In June, one headline read that "MasterCard's Revenue Misses Estimates on Higher Incentives."
In October, another read "MasterCard Revenue Dented by Rebates."
Two quarters in a row and Wall Street collectively hits the panic button. You shouldn't.
What are incentives?
You can think of incentives as a bounty that Visa and MasterCard pay to banks to issue cards to their members. It's effectively the price Visa and MasterCard pay to "buy" transaction volume on their networks.
If banks can demand a greater share of the card network's revenue, card network profit margins will shrink. Profit growth will slow. Visa and MasterCard would no longer justify their above-average valuations.

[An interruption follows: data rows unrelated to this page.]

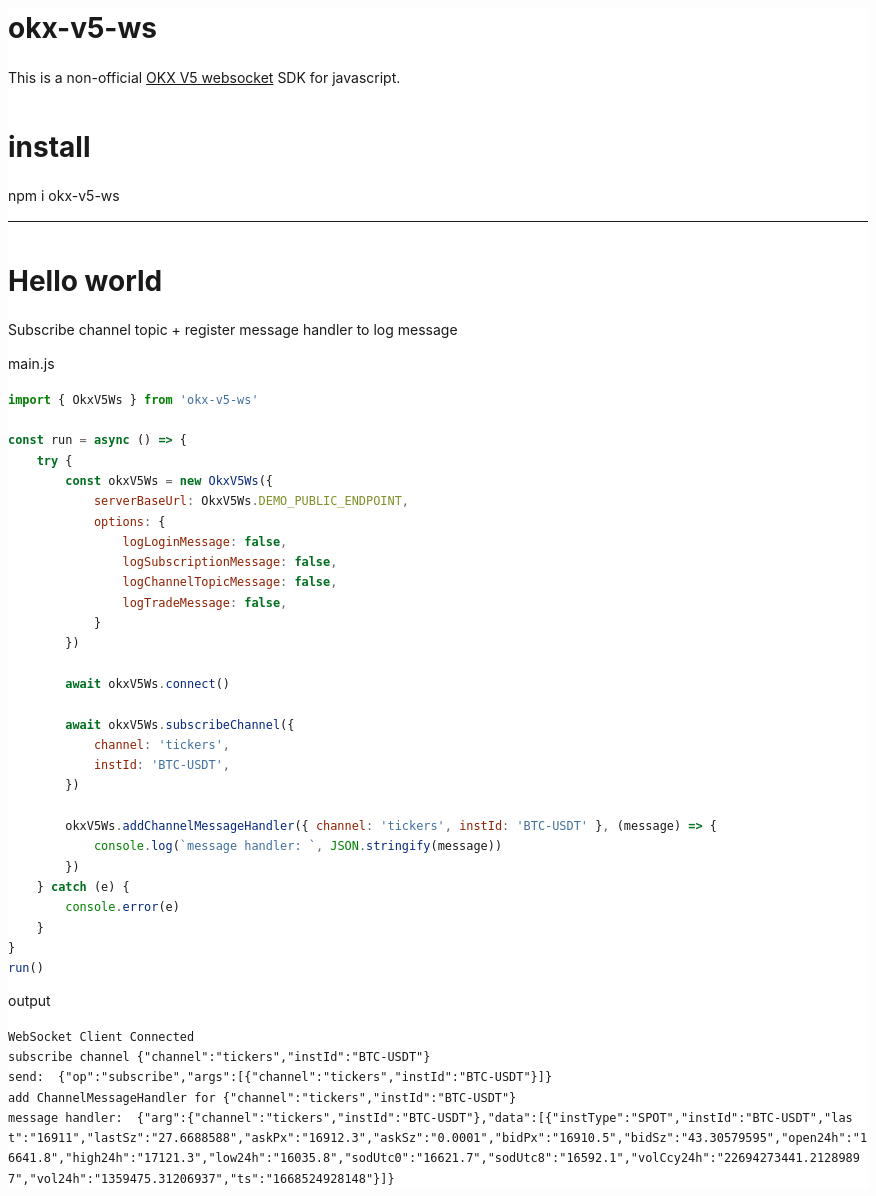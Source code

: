 # okx-v5-ws

This is a non-official [OKX V5 websocket](https://www.okx.com/docs-v5/) SDK for javascript.

# install

npm i okx-v5-ws

------------

# Hello world

Subscribe channel topic + register message handler to log message

main.js

```javascript
import { OkxV5Ws } from 'okx-v5-ws'

const run = async () => {
    try {
        const okxV5Ws = new OkxV5Ws({
            serverBaseUrl: OkxV5Ws.DEMO_PUBLIC_ENDPOINT,
            options: {
                logLoginMessage: false,
                logSubscriptionMessage: false,
                logChannelTopicMessage: false,
                logTradeMessage: false,
            }
        })

        await okxV5Ws.connect()

        await okxV5Ws.subscribeChannel({
            channel: 'tickers',
            instId: 'BTC-USDT',
        })

        okxV5Ws.addChannelMessageHandler({ channel: 'tickers', instId: 'BTC-USDT' }, (message) => {
            console.log(`message handler: `, JSON.stringify(message))
        })
    } catch (e) {
        console.error(e)
    }
}
run()
```

output
```
WebSocket Client Connected
subscribe channel {"channel":"tickers","instId":"BTC-USDT"}
send:  {"op":"subscribe","args":[{"channel":"tickers","instId":"BTC-USDT"}]}
add ChannelMessageHandler for {"channel":"tickers","instId":"BTC-USDT"}
message handler:  {"arg":{"channel":"tickers","instId":"BTC-USDT"},"data":[{"instType":"SPOT","instId":"BTC-USDT","last":"16911","lastSz":"27.6688588","askPx":"16912.3","askSz":"0.0001","bidPx":"16910.5","bidSz":"43.30579595","open24h":"16641.8","high24h":"17121.3","low24h":"16035.8","sodUtc0":"16621.7","sodUtc8":"16592.1","volCcy24h":"22694273441.21289897","vol24h":"1359475.31206937","ts":"1668524928148"}]}
```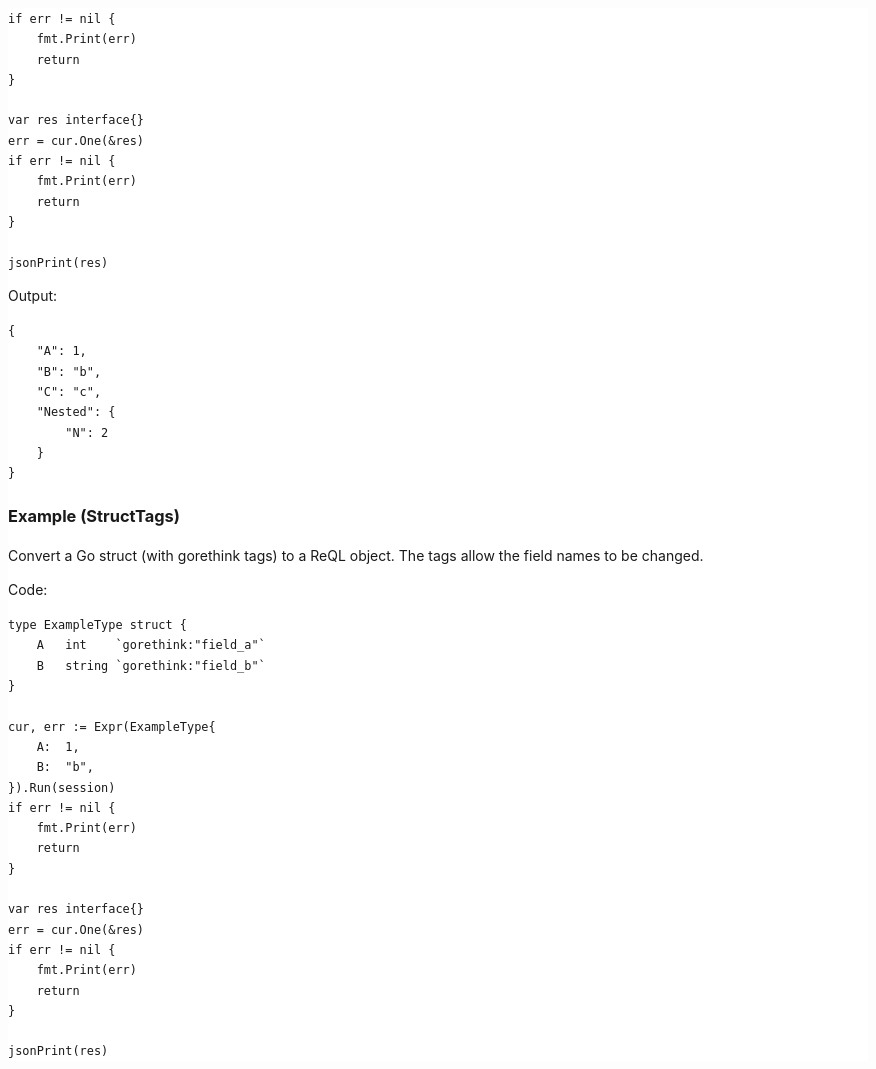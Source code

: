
 ```golang
if err != nil {
    fmt.Print(err)
    return
}

var res interface{}
err = cur.One(&res)
if err != nil {
    fmt.Print(err)
    return
}

jsonPrint(res)
```

Output:
```
{
    "A": 1,
    "B": "b",
    "C": "c",
    "Nested": {
        "N": 2
    }
}
```

### Example (StructTags)
Convert a Go struct (with gorethink tags) to a ReQL object. The tags allow the field names to be changed.

Code:
```golang
type ExampleType struct {
    A   int    `gorethink:"field_a"`
    B   string `gorethink:"field_b"`
}

cur, err := Expr(ExampleType{
    A:  1,
    B:  "b",
}).Run(session)
if err != nil {
    fmt.Print(err)
    return
}

var res interface{}
err = cur.One(&res)
if err != nil {
    fmt.Print(err)
    return
}

jsonPrint(res)
```

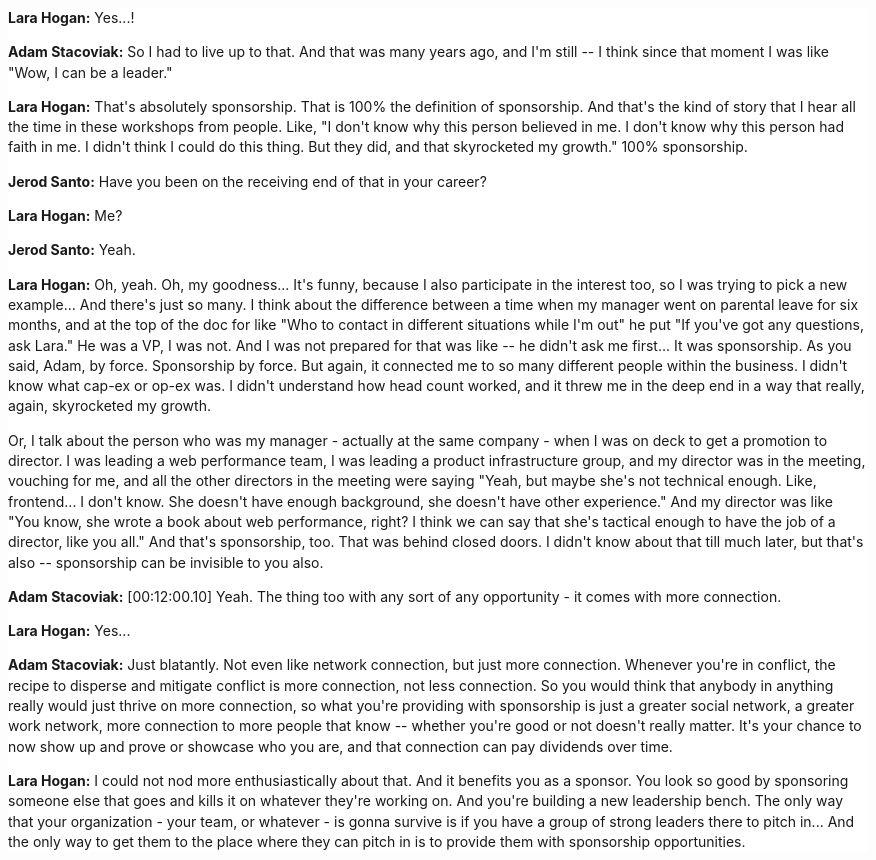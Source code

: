 **Lara Hogan:** Yes...!

**Adam Stacoviak:** So I had to live up to that. And that was many years ago, and I'm still -- I think since that moment I was like "Wow, I can be a leader."

**Lara Hogan:** That's absolutely sponsorship. That is 100% the definition of sponsorship. And that's the kind of story that I hear all the time in these workshops from people. Like, "I don't know why this person believed in me. I don't know why this person had faith in me. I didn't think I could do this thing. But they did, and that skyrocketed my growth." 100% sponsorship.

**Jerod Santo:** Have you been on the receiving end of that in your career?

**Lara Hogan:** Me?

**Jerod Santo:** Yeah.

**Lara Hogan:** Oh, yeah. Oh, my goodness... It's funny, because I also participate in the interest too, so I was trying to pick a new example... And there's just so many. I think about the difference between a time when my manager went on parental leave for six months, and at the top of the doc for like "Who to contact in different situations while I'm out" he put "If you've got any questions, ask Lara." He was a VP, I was not. And I was not prepared for that was like -- he didn't ask me first... It was sponsorship. As you said, Adam, by force. Sponsorship by force. But again, it connected me to so many different people within the business. I didn't know what cap-ex or op-ex was. I didn't understand how head count worked, and it threw me in the deep end in a way that really, again, skyrocketed my growth.

Or, I talk about the person who was my manager - actually at the same company - when I was on deck to get a promotion to director. I was leading a web performance team, I was leading a product infrastructure group, and my director was in the meeting, vouching for me, and all the other directors in the meeting were saying "Yeah, but maybe she's not technical enough. Like, frontend... I don't know. She doesn't have enough background, she doesn't have other experience." And my director was like "You know, she wrote a book about web performance, right? I think we can say that she's tactical enough to have the job of a director, like you all." And that's sponsorship, too. That was behind closed doors. I didn't know about that till much later, but that's also -- sponsorship can be invisible to you also.

**Adam Stacoviak:** \[00:12:00.10\] Yeah. The thing too with any sort of any opportunity - it comes with more connection.

**Lara Hogan:** Yes...

**Adam Stacoviak:** Just blatantly. Not even like network connection, but just more connection. Whenever you're in conflict, the recipe to disperse and mitigate conflict is more connection, not less connection. So you would think that anybody in anything really would just thrive on more connection, so what you're providing with sponsorship is just a greater social network, a greater work network, more connection to more people that know -- whether you're good or not doesn't really matter. It's your chance to now show up and prove or showcase who you are, and that connection can pay dividends over time.

**Lara Hogan:** I could not nod more enthusiastically about that. And it benefits you as a sponsor. You look so good by sponsoring someone else that goes and kills it on whatever they're working on. And you're building a new leadership bench. The only way that your organization - your team, or whatever - is gonna survive is if you have a group of strong leaders there to pitch in... And the only way to get them to the place where they can pitch in is to provide them with sponsorship opportunities.
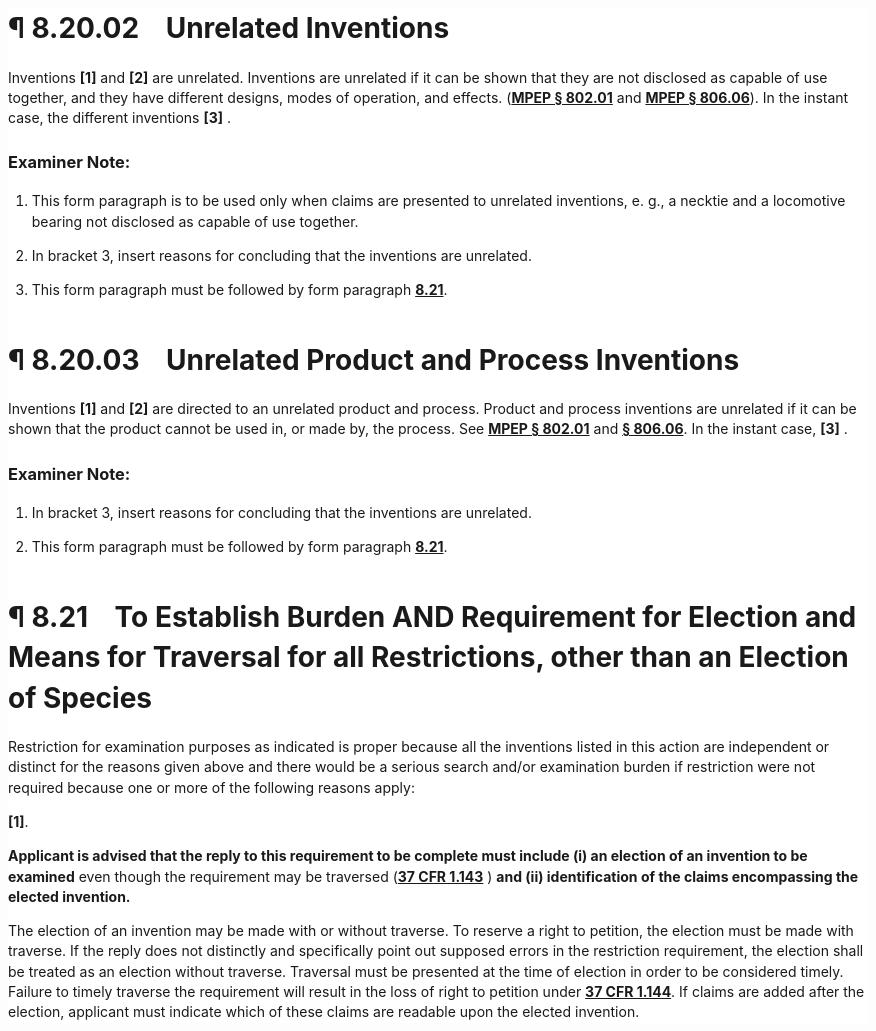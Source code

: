 # ¶ 8.20.02    Unrelated Inventions

Inventions **[1]** and **[2]** are unrelated. Inventions are unrelated if it can be shown that they are not disclosed as capable of use together, and they have different designs, modes of operation, and effects. (**[MPEP § 802.01](https://mpep.uspto.gov/RDMS/MPEP/print?version=current&href=800.html#//d0e97928.html)** and **[MPEP § 806.06](https://mpep.uspto.gov/RDMS/MPEP/print?version=current&href=800.html#//d0e105649.html)**). In the instant case, the different inventions **[3]** .

### Examiner Note:

1. This form paragraph is to be used only when claims are presented to unrelated inventions, e. g., a necktie and a locomotive bearing not disclosed as capable of use together.

2. In bracket 3, insert reasons for concluding that the inventions are unrelated.

3. This form paragraph must be followed by form paragraph **[8.21](https://mpep.uspto.gov/RDMS/MPEP/print?version=current&href=800.html#//fp8.21.html)**.

# ¶ 8.20.03    Unrelated Product and Process Inventions

Inventions **[1]** and **[2]** are directed to an unrelated product and process. Product and process inventions are unrelated if it can be shown that the product cannot be used in, or made by, the process. See **[MPEP § 802.01](https://mpep.uspto.gov/RDMS/MPEP/print?version=current&href=800.html#//d0e97928.html)** and **[§ 806.06](https://mpep.uspto.gov/RDMS/MPEP/print?version=current&href=800.html#//d0e105649.html)**. In the instant case, **[3]** .

### Examiner Note:

1. In bracket 3, insert reasons for concluding that the inventions are unrelated.

2. This form paragraph must be followed by form paragraph **[8.21](https://mpep.uspto.gov/RDMS/MPEP/print?version=current&href=800.html#//fp8.21.html)**.

# ¶ 8.21    To Establish Burden AND Requirement for Election and Means for Traversal for all Restrictions, other than an Election of Species

Restriction for examination purposes as indicated is proper because all the inventions listed in this action are independent or distinct for the reasons given above and there would be a serious search and/or examination burden if restriction were not required because one or more of the following reasons apply:

**[1]**.

**Applicant is advised that the reply to this requirement to be complete must include (i) an election of an invention to be examined** even though the requirement may be traversed (**[37 CFR 1.143](https://mpep.uspto.gov/RDMS/MPEP/print?version=current&href=800.html#//d0e324130.html)** ) **and (ii) identification of the claims encompassing the elected invention.**

The election of an invention may be made with or without traverse. To reserve a right to petition, the election must be made with traverse. If the reply does not distinctly and specifically point out supposed errors in the restriction requirement, the election shall be treated as an election without traverse. Traversal must be presented at the time of election in order to be considered timely. Failure to timely traverse the requirement will result in the loss of right to petition under **[37 CFR 1.144](https://mpep.uspto.gov/RDMS/MPEP/print?version=current&href=800.html#//d0e324143.html)**. If claims are added after the election, applicant must indicate which of these claims are readable upon the elected invention.
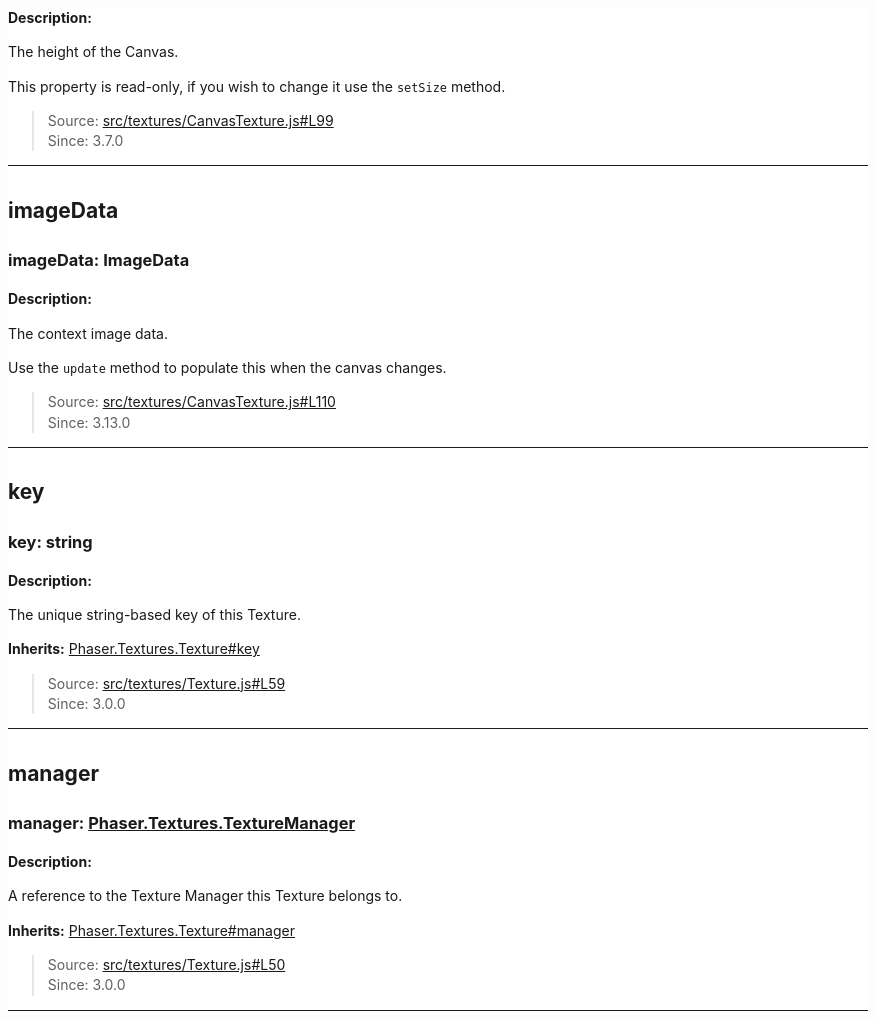 **Description:**

The height of the Canvas.

This property is read-only, if you wish to change it use the `setSize` method.

> Source: [src/textures/CanvasTexture.js#L99](https://github.com/phaserjs/phaser/blob/v3.87.0/src/textures/CanvasTexture.js#L99)  
> Since: 3.7.0

---

## imageData

### imageData: ImageData

**Description:**

The context image data.

Use the `update` method to populate this when the canvas changes.

> Source: [src/textures/CanvasTexture.js#L110](https://github.com/phaserjs/phaser/blob/v3.87.0/src/textures/CanvasTexture.js#L110)  
> Since: 3.13.0

---

## key

### key: string

**Description:**

The unique string-based key of this Texture.

**Inherits:** [Phaser.Textures.Texture#key](textures-texture.md)

> Source: [src/textures/Texture.js#L59](https://github.com/phaserjs/phaser/blob/v3.87.0/src/textures/Texture.js#L59)  
> Since: 3.0.0

---

## manager

### manager: [Phaser.Textures.TextureManager](textures-texturemanager.md)

**Description:**

A reference to the Texture Manager this Texture belongs to.

**Inherits:** [Phaser.Textures.Texture#manager](textures-texture.md)

> Source: [src/textures/Texture.js#L50](https://github.com/phaserjs/phaser/blob/v3.87.0/src/textures/Texture.js#L50)  
> Since: 3.0.0

---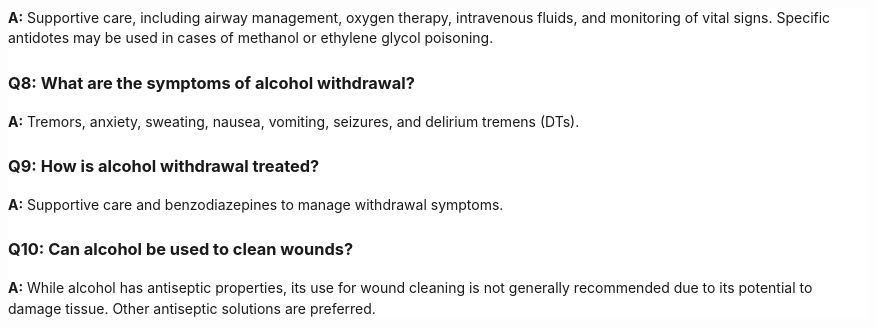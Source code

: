 **A:** Supportive care, including airway management, oxygen therapy, intravenous fluids, and monitoring of vital signs.  Specific antidotes may be used in cases of methanol or ethylene glycol poisoning.

### **Q8: What are the symptoms of alcohol withdrawal?**

**A:** Tremors, anxiety, sweating, nausea, vomiting, seizures, and delirium tremens (DTs).

### **Q9: How is alcohol withdrawal treated?**

**A:** Supportive care and benzodiazepines to manage withdrawal symptoms.

### **Q10: Can alcohol be used to clean wounds?**

**A:** While alcohol has antiseptic properties, its use for wound cleaning is not generally recommended due to its potential to damage tissue.  Other antiseptic solutions are preferred.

Yet despite all the worries, recent growth in incentive spending barely appears on a longer-term horizon. If you chart incentive spending as a percentage of gross revenue over the last six fiscal years, you'll find the trend toward higher incentive spending to be...well, relatively benign.
I'll concede that looking backwards doesn't provide a perfect view. Contracts between banks and card networks are lengthy, often spanning several years. What we see on the income statement today is a reflection of deals that were signed years ago. This is important to consider as we think about what the income statement can tell us about Visa and MasterCard's place on the plastic card totem pole.
However, the tunnel vision on incentive expenses completely ignores developments elsewhere in the financials. As a whole, Visa and MasterCard are becoming much more efficient at acquiring transaction volume, not less efficient.
Incentive spending is just half the puzzle. It's the price the networks pay to "buy" a bank's customers. The alternative is traditional marketing expense, which is recorded in a completely different line item on the income statement.
If our sole goal is to measure Visa and MasterCard's efficiency in gathering transaction volume, the best measure is "incentive" expenses plus "marketing" expenses. When combined and divided by gross revenue, you'll see a trend of generally lower spending to acquire transaction volume as a percentage of revenue.
This chart not only captures more of Visa and MasterCard's spending to acquire customers, but it shows that total marketing spending as a percentage of gross revenue is falling. While incentives expenses are growing marginally, the impact is more than offset by declining marketing spend elsewhere.
It is important that banks are taking a greater part of the networks' revenue. It stands as evidence that Visa and MasterCard may not have as much pricing power through this channel as they had in the past. But it's hardly a death knell.
The story isn't as simple as "incentives are rising, and that's bad news." For now, incentives are rising, but it's offset by savings in general marketing spending.